++++ Exercise input

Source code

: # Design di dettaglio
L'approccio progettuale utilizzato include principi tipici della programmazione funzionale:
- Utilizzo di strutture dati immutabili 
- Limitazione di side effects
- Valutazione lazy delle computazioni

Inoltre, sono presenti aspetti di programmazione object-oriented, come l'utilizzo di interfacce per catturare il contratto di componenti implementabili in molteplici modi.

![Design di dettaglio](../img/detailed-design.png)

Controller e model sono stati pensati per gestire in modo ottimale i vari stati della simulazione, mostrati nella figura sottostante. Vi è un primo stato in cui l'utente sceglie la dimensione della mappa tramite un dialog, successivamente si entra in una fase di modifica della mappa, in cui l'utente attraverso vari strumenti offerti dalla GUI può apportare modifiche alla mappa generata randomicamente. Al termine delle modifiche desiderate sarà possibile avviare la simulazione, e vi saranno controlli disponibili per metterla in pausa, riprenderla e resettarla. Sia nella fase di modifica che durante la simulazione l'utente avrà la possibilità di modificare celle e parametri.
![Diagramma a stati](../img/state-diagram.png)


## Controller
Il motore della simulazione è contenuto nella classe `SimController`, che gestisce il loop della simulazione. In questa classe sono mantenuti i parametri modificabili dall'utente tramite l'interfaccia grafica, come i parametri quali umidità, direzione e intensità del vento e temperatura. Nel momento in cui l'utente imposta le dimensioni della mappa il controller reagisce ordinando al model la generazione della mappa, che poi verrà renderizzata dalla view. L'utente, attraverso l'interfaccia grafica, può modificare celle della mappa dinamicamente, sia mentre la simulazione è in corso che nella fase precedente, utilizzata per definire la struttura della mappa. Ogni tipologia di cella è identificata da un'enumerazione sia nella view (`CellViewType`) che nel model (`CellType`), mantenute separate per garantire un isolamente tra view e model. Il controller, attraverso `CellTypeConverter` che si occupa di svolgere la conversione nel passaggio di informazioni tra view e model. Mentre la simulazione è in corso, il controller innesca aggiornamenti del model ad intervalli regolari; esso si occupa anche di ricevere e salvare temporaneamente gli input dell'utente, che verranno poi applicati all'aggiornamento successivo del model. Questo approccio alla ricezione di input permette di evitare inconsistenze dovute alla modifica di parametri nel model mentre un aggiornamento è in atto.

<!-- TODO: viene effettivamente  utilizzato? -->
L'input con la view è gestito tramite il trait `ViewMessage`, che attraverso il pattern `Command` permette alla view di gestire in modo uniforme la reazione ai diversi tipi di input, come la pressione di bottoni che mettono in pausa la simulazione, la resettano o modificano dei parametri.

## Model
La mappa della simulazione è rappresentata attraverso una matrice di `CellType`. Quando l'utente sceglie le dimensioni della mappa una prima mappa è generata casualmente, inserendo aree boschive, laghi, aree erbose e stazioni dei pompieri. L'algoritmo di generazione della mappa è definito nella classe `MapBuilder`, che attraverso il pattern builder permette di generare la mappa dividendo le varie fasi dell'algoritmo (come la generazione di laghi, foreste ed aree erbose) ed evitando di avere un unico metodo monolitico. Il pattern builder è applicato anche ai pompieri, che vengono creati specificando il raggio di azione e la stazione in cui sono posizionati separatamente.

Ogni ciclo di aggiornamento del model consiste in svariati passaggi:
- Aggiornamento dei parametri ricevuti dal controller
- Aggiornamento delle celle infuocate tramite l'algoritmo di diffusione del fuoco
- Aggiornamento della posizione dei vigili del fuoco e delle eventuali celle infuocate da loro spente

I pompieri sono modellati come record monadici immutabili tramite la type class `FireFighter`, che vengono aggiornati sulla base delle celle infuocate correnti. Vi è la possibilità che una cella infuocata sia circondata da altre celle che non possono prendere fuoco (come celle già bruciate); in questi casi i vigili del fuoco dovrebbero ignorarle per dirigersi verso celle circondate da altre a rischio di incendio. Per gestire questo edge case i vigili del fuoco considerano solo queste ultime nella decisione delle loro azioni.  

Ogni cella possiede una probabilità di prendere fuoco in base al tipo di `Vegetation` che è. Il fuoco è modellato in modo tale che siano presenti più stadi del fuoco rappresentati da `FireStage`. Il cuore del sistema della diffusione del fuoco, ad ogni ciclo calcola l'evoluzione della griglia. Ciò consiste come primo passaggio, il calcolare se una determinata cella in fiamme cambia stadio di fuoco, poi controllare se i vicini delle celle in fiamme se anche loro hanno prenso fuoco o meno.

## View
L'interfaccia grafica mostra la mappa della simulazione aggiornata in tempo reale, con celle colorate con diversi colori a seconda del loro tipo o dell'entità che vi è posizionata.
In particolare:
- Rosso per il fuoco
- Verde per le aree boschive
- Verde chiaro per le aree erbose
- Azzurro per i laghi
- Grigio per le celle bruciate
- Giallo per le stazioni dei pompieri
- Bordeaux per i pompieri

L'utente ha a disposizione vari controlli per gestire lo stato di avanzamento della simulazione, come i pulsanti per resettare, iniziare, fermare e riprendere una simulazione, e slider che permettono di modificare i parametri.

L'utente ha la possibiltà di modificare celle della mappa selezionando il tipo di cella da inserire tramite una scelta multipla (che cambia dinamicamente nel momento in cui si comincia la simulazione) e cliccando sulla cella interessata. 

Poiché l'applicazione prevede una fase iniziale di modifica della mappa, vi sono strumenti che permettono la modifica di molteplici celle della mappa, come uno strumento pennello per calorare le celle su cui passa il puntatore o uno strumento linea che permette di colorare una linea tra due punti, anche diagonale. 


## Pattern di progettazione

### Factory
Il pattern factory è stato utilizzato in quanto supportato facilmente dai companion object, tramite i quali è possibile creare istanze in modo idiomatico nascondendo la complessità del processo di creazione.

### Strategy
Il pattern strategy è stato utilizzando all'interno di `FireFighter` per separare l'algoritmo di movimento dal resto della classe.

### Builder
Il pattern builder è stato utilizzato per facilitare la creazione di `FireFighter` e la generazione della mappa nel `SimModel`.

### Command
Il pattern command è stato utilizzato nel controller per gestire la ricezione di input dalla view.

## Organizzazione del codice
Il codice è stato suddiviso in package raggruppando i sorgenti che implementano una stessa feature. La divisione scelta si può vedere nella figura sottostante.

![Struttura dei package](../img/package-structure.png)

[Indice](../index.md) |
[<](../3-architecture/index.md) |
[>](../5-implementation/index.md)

++++++++
++++ Exercise input

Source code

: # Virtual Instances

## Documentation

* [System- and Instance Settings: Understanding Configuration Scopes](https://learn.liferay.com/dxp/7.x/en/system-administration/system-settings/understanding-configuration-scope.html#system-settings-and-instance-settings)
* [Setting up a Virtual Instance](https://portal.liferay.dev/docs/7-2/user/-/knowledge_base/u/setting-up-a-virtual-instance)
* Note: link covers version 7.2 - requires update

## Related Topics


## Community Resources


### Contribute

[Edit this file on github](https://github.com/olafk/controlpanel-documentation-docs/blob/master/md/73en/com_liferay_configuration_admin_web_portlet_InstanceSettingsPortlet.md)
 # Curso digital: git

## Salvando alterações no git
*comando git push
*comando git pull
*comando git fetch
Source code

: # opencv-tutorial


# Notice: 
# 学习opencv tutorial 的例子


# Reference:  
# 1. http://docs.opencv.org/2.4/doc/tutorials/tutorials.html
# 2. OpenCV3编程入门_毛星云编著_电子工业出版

++++++++
++++ Exercise input

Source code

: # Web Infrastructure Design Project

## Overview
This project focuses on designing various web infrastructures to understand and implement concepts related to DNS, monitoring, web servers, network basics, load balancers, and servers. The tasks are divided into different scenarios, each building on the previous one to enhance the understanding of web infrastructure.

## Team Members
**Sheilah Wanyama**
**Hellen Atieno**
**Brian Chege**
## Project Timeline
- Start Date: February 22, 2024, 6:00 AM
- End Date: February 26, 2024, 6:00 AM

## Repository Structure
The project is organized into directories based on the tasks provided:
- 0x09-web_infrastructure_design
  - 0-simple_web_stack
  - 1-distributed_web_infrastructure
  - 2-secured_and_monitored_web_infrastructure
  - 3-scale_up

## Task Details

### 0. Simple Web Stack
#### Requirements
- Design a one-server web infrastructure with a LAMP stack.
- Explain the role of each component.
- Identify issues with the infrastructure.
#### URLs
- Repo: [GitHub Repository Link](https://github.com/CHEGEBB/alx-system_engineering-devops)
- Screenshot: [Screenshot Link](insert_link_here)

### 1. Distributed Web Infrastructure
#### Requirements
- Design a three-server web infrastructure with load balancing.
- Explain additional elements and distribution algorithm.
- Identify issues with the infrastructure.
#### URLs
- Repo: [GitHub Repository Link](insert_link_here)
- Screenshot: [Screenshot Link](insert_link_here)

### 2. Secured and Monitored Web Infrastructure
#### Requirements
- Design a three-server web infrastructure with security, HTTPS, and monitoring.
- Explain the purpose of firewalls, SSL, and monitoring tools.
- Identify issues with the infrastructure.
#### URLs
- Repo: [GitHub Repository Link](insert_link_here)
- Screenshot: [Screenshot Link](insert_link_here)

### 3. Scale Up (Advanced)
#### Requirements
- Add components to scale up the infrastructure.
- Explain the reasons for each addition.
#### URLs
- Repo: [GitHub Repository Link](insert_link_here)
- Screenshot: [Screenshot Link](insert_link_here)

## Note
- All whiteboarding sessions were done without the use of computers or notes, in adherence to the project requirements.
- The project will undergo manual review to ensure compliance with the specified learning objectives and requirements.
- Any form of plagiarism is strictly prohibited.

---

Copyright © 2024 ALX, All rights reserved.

++++++++

[Task to carry out] Lines above with "February" in them are the ones to copy.

[Expected answer]
- Start Date: February 22, 2024, 6:00 AM
- End Date: February 26, 2024, 6:00 AM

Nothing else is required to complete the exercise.